3,408 years ago a man laid down underneath the head of the Great Sphinx at Giza. The sun god was at its apex, blazing heat down onto the lone ﬁgure and the colossal stone monument-to-mystery. At that time the Great Sphinx was buried in sand up to its powerful shoulders. The man searched for respite from the sun god in the Great Sphinx’s shadow. As he slept beneath the chin of the stone god he was visited by a living god. Hamarkhis-Khopri-Ra-Tum appeared to the young man. “You will become a great man,” he said, “Hear my words and heed them, and you will be made great.” The young man was stunned silent by pious awe—piety and awe are profound modes of life that modern men are no longer capable of, but they were once powerful forces nonetheless.

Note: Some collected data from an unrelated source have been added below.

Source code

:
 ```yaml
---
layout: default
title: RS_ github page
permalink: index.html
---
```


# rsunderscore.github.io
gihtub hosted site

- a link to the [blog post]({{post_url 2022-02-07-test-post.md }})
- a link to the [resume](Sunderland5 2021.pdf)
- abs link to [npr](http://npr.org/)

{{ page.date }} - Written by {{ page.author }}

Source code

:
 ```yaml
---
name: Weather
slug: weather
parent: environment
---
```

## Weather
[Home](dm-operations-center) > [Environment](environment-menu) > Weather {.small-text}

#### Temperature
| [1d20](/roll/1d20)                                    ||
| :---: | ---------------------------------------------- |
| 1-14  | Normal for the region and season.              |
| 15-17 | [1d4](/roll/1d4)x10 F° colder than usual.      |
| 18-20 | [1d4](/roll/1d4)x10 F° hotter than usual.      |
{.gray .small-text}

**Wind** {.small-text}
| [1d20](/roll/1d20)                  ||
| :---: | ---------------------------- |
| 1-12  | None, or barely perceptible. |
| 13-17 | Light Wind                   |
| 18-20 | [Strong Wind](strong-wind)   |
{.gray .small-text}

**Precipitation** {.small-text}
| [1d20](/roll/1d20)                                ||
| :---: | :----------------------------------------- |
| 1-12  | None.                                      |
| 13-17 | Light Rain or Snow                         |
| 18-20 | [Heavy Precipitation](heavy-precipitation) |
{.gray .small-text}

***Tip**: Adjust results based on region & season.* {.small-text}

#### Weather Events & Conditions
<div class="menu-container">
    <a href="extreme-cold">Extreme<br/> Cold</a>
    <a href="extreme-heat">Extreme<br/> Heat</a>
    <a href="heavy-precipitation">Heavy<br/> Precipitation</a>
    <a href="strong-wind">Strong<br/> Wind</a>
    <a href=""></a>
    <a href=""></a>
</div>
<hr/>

As he gazed in silence Hamarkhis-Khopri-Ra-Tum spoke once more, “Reveal my earthly form to this waning civilization. Restore my majestic glory on earth. Do this and you will taste of immortality.” When the young man awoke from the dream he was sweating and shivering, but he was neither hot nor feverish. He had been given a sacred vision, and he knew his transcendent responsibility.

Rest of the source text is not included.